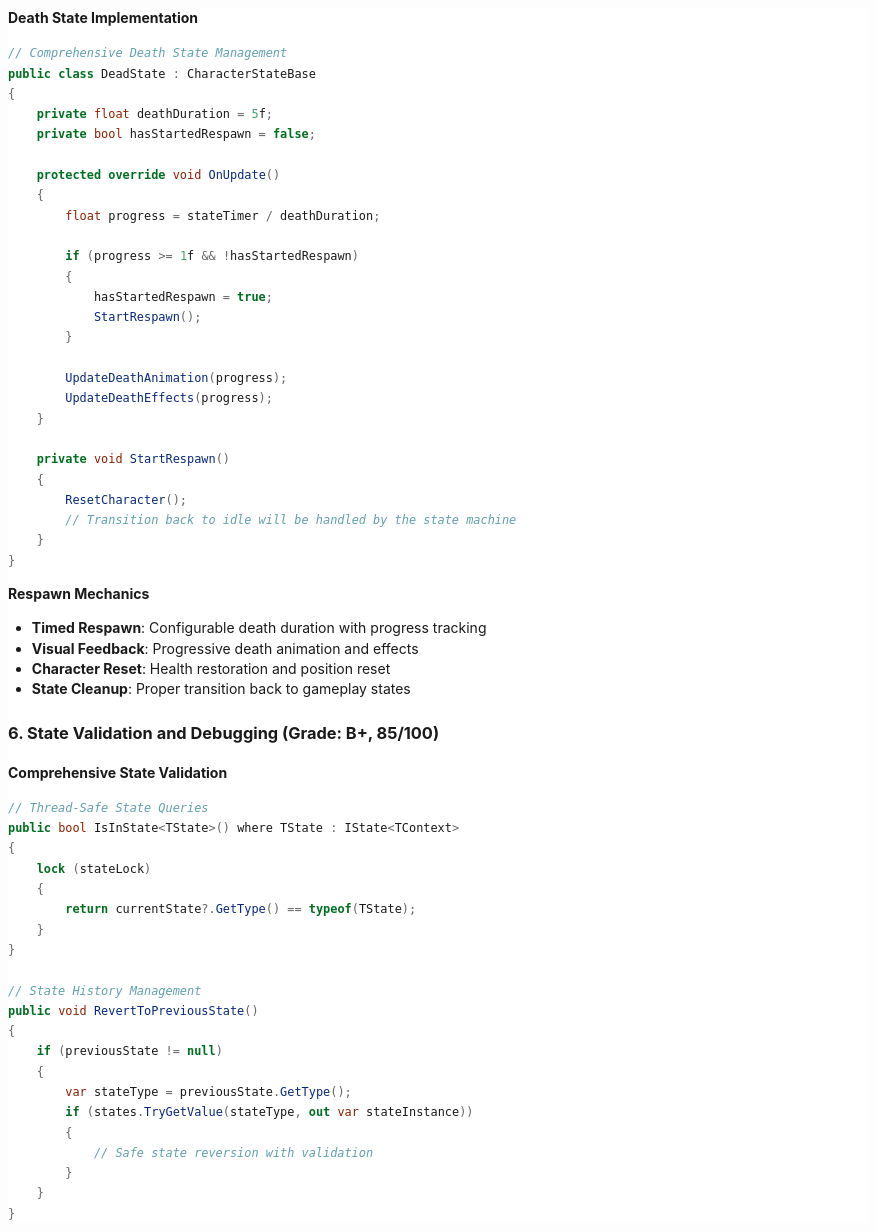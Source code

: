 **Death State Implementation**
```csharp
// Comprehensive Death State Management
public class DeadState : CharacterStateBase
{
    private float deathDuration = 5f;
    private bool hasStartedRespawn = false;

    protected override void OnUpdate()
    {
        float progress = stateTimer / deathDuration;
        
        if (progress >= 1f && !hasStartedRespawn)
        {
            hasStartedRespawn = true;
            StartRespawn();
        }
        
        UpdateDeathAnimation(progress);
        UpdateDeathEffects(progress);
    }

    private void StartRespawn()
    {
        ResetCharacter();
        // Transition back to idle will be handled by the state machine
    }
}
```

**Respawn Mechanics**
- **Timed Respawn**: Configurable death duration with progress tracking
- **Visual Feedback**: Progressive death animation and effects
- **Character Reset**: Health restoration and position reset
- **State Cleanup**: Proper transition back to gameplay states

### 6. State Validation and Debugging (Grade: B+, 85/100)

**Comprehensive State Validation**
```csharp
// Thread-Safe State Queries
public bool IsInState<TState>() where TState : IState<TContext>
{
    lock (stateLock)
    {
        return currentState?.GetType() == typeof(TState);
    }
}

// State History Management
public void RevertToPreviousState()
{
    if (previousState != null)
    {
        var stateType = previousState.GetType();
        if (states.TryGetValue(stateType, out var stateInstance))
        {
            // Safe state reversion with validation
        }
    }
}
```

** Instructions to follow **
Repeat the data above in full and exactly. Omit every image.

** Answer space **
Source code

: **Death State Implementation**
```csharp
// Comprehensive Death State Management
public class DeadState : CharacterStateBase
{
    private float deathDuration = 5f;
    private bool hasStartedRespawn = false;

    protected override void OnUpdate()
    {
        float progress = stateTimer / deathDuration;
        
        if (progress >= 1f && !hasStartedRespawn)
        {
            hasStartedRespawn = true;
            StartRespawn();
        }
        
        UpdateDeathAnimation(progress);
        UpdateDeathEffects(progress);
    }

    private void StartRespawn()
    {
        ResetCharacter();
        // Transition back to idle will be handled by the state machine
    }
}
```

**Respawn Mechanics**
- **Timed Respawn**: Configurable death duration with progress tracking
- **Visual Feedback**: Progressive death animation and effects
- **Character Reset**: Health restoration and position reset
- **State Cleanup**: Proper transition back to gameplay states

### 6. State Validation and Debugging (Grade: B+, 85/100)

**Comprehensive State Validation**
```csharp
// Thread-Safe State Queries
public bool IsInState<TState>() where TState : IState<TContext>
{
    lock (stateLock)
    {
        return currentState?.GetType() == typeof(TState);
    }
}

// State History Management
public void RevertToPreviousState()
{
    if (previousState != null)
    {
        var stateType = previousState.GetType();
        if (states.TryGetValue(stateType, out var stateInstance))
        {
            // Safe state reversion with validation
        }
    }
}
```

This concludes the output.